**Records shown**.
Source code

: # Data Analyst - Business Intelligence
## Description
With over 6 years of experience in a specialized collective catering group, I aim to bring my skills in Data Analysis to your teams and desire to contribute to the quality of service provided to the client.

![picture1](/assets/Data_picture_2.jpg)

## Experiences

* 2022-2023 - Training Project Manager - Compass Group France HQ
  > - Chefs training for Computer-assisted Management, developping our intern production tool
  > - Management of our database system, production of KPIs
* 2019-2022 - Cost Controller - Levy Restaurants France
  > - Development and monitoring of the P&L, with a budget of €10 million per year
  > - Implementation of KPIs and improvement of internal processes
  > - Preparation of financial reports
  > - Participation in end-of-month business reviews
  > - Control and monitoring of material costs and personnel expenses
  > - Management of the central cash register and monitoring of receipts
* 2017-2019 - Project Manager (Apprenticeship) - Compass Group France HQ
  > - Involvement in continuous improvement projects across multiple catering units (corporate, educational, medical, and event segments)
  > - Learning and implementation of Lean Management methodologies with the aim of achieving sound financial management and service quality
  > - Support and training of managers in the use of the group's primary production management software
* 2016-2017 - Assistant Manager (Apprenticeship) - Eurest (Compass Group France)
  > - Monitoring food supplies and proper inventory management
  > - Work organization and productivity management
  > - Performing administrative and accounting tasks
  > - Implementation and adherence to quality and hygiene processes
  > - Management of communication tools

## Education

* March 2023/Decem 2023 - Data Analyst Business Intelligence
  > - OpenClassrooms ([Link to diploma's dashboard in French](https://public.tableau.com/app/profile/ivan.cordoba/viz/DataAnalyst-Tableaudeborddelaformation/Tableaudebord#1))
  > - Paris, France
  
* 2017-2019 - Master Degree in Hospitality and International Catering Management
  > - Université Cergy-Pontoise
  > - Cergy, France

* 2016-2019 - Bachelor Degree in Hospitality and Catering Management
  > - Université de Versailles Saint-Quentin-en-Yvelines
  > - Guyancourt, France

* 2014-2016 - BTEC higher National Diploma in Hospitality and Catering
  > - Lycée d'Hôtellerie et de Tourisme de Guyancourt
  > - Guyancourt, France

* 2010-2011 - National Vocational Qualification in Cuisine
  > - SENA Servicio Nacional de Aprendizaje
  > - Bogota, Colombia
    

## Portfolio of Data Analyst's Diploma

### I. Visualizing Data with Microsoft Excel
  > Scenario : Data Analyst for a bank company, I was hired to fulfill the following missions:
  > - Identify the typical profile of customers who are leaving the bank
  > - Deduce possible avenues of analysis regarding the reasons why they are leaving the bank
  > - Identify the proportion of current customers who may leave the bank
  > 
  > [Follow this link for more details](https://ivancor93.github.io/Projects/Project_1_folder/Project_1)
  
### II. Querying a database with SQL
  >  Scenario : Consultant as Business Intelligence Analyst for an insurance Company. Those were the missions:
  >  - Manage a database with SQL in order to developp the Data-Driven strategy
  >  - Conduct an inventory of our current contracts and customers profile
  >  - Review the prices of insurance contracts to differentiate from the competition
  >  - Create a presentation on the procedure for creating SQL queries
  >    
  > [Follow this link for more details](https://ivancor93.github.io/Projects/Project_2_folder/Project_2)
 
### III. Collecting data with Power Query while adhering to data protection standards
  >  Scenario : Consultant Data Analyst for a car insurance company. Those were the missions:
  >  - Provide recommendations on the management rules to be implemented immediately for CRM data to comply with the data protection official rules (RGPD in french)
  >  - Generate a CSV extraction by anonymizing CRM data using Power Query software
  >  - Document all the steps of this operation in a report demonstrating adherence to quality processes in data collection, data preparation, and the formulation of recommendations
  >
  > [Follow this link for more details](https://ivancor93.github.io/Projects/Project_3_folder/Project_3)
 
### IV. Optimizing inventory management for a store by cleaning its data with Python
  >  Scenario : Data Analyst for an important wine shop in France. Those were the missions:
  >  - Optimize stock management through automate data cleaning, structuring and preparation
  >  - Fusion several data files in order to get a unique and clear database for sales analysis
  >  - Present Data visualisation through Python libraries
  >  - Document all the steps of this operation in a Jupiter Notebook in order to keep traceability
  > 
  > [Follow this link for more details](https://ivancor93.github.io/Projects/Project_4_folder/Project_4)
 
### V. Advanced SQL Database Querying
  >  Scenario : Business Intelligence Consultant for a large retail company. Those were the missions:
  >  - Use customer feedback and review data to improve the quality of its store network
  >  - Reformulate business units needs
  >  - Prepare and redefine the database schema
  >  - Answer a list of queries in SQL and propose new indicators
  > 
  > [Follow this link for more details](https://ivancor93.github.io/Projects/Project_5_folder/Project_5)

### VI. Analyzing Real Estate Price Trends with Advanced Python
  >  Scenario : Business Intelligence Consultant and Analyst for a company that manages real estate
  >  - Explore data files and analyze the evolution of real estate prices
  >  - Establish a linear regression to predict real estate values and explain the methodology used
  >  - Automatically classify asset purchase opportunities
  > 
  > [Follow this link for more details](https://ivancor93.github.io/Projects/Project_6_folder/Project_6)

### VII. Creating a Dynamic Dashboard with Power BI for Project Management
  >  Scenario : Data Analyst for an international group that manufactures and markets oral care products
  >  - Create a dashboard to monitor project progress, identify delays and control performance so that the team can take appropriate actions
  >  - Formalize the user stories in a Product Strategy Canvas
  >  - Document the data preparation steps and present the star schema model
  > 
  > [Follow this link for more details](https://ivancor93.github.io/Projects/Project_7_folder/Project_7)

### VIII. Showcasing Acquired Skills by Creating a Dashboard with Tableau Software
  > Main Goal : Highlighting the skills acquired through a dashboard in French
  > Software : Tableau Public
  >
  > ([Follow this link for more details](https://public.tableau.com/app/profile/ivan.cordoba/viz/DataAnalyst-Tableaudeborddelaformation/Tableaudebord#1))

**What is expected**.
Search the listing above for "inventory" and copy every line that holds it.

**Written solution**.
  > - Monitoring food supplies and proper inventory management
  >  - Conduct an inventory of our current contracts and customers profile
### IV. Optimizing inventory management for a store by cleaning its data with Python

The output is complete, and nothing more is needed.